**Assignment**: A word-for-word retyping of the listing is the goal.

┄┄┄┄┄┄┄┄┄┄

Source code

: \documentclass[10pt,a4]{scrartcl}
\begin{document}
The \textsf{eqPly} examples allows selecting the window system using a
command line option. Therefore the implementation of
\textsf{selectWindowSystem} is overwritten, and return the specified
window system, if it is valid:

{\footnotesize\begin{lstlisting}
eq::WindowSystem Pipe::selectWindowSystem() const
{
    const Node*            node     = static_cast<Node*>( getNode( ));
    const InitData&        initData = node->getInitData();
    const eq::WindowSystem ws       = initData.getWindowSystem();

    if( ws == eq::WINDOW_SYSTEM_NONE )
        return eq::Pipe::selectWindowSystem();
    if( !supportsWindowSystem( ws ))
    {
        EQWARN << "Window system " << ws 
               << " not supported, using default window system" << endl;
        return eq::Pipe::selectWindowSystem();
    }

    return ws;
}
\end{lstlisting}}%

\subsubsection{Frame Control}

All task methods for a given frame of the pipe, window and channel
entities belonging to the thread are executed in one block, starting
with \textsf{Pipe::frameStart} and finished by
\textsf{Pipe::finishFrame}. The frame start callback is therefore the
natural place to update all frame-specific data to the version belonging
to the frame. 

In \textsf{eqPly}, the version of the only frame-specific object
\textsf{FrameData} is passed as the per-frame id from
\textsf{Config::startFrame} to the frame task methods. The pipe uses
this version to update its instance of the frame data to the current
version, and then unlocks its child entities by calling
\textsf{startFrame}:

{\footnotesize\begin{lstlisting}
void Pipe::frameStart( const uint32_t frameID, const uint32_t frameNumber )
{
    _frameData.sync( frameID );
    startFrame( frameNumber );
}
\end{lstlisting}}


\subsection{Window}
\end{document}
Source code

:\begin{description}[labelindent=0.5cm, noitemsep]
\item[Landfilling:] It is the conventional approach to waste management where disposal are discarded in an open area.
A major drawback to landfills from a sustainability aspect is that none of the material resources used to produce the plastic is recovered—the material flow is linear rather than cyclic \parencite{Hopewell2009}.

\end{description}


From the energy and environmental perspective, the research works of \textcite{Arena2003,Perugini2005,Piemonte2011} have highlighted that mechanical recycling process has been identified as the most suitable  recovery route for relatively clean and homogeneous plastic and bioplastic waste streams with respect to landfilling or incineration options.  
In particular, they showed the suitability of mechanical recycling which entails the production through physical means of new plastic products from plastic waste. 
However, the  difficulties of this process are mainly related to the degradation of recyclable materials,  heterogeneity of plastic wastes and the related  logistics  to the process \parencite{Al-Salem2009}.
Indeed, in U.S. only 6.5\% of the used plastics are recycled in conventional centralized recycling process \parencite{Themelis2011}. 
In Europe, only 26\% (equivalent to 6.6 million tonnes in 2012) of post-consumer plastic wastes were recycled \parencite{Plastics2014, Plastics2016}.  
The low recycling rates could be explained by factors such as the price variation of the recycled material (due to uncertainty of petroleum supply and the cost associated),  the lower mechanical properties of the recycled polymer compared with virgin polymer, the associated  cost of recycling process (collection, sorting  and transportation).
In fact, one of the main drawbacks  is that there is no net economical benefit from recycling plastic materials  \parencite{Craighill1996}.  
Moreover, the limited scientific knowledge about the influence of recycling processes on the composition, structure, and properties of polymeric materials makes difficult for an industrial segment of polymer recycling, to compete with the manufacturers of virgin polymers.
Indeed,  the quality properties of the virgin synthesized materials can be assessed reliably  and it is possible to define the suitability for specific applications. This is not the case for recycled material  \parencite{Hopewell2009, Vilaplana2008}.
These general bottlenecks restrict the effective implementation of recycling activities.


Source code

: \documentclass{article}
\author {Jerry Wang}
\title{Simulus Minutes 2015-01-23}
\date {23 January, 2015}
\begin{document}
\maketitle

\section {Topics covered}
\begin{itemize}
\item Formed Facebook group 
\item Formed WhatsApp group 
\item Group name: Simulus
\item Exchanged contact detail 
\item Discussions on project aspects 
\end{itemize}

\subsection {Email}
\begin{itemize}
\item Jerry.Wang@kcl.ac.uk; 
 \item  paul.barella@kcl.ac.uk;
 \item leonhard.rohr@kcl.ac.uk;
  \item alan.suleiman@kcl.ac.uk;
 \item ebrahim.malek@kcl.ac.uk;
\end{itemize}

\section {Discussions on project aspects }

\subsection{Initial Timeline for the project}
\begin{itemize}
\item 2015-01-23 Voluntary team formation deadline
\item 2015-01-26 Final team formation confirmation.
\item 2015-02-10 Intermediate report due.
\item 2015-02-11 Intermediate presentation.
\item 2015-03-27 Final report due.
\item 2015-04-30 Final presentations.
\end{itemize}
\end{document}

┄┄┄┄┄┄┄┄┄┄

**Exercise answer**:
Source code

: \documentclass[10pt,a4]{scrartcl}
\begin{document}
The \textsf{eqPly} examples allows selecting the window system using a
command line option. Therefore the implementation of
\textsf{selectWindowSystem} is overwritten, and return the specified
window system, if it is valid:

{\footnotesize\begin{lstlisting}
eq::WindowSystem Pipe::selectWindowSystem() const
{
    const Node*            node     = static_cast<Node*>( getNode( ));
    const InitData&        initData = node->getInitData();
    const eq::WindowSystem ws       = initData.getWindowSystem();

    if( ws == eq::WINDOW_SYSTEM_NONE )
        return eq::Pipe::selectWindowSystem();
    if( !supportsWindowSystem( ws ))
    {
        EQWARN << "Window system " << ws 
               << " not supported, using default window system" << endl;
        return eq::Pipe::selectWindowSystem();
    }

    return ws;
}
\end{lstlisting}}%

\subsubsection{Frame Control}

All task methods for a given frame of the pipe, window and channel
entities belonging to the thread are executed in one block, starting
with \textsf{Pipe::frameStart} and finished by
\textsf{Pipe::finishFrame}. The frame start callback is therefore the
natural place to update all frame-specific data to the version belonging
to the frame. 

In \textsf{eqPly}, the version of the only frame-specific object
\textsf{FrameData} is passed as the per-frame id from
\textsf{Config::startFrame} to the frame task methods. The pipe uses
this version to update its instance of the frame data to the current
version, and then unlocks its child entities by calling
\textsf{startFrame}:

{\footnotesize\begin{lstlisting}
void Pipe::frameStart( const uint32_t frameID, const uint32_t frameNumber )
{
    _frameData.sync( frameID );
    startFrame( frameNumber );
}
\end{lstlisting}}


\subsection{Window}
\end{document}
Source code

:\begin{description}[labelindent=0.5cm, noitemsep]
\item[Landfilling:] It is the conventional approach to waste management where disposal are discarded in an open area.
A major drawback to landfills from a sustainability aspect is that none of the material resources used to produce the plastic is recovered—the material flow is linear rather than cyclic \parencite{Hopewell2009}.

\end{description}


From the energy and environmental perspective, the research works of \textcite{Arena2003,Perugini2005,Piemonte2011} have highlighted that mechanical recycling process has been identified as the most suitable  recovery route for relatively clean and homogeneous plastic and bioplastic waste streams with respect to landfilling or incineration options.  
In particular, they showed the suitability of mechanical recycling which entails the production through physical means of new plastic products from plastic waste. 
However, the  difficulties of this process are mainly related to the degradation of recyclable materials,  heterogeneity of plastic wastes and the related  logistics  to the process \parencite{Al-Salem2009}.
Indeed, in U.S. only 6.5\% of the used plastics are recycled in conventional centralized recycling process \parencite{Themelis2011}. 
In Europe, only 26\% (equivalent to 6.6 million tonnes in 2012) of post-consumer plastic wastes were recycled \parencite{Plastics2014, Plastics2016}.  
The low recycling rates could be explained by factors such as the price variation of the recycled material (due to uncertainty of petroleum supply and the cost associated),  the lower mechanical properties of the recycled polymer compared with virgin polymer, the associated  cost of recycling process (collection, sorting  and transportation).
In fact, one of the main drawbacks  is that there is no net economical benefit from recycling plastic materials  \parencite{Craighill1996}.  
Moreover, the limited scientific knowledge about the influence of recycling processes on the composition, structure, and properties of polymeric materials makes difficult for an industrial segment of polymer recycling, to compete with the manufacturers of virgin polymers.
Indeed,  the quality properties of the virgin synthesized materials can be assessed reliably  and it is possible to define the suitability for specific applications. This is not the case for recycled material  \parencite{Hopewell2009, Vilaplana2008}.
These general bottlenecks restrict the effective implementation of recycling activities.


Source code

: \documentclass{article}
\author {Jerry Wang}
\title{Simulus Minutes 2015-01-23}
\date {23 January, 2015}
\begin{document}
\maketitle

\section {Topics covered}
\begin{itemize}
\item Formed Facebook group 
\item Formed WhatsApp group 
\item Group name: Simulus
\item Exchanged contact detail 
\item Discussions on project aspects 
\end{itemize}

\subsection {Email}
\begin{itemize}
\item Jerry.Wang@kcl.ac.uk; 
 \item  paul.barella@kcl.ac.uk;
 \item leonhard.rohr@kcl.ac.uk;
  \item alan.suleiman@kcl.ac.uk;
 \item ebrahim.malek@kcl.ac.uk;
\end{itemize}

\section {Discussions on project aspects }

\subsection{Initial Timeline for the project}
\begin{itemize}
\item 2015-01-23 Voluntary team formation deadline
\item 2015-01-26 Final team formation confirmation.
\item 2015-02-10 Intermediate report due.
\item 2015-02-11 Intermediate presentation.
\item 2015-03-27 Final report due.
\item 2015-04-30 Final presentations.
\end{itemize}
\end{document}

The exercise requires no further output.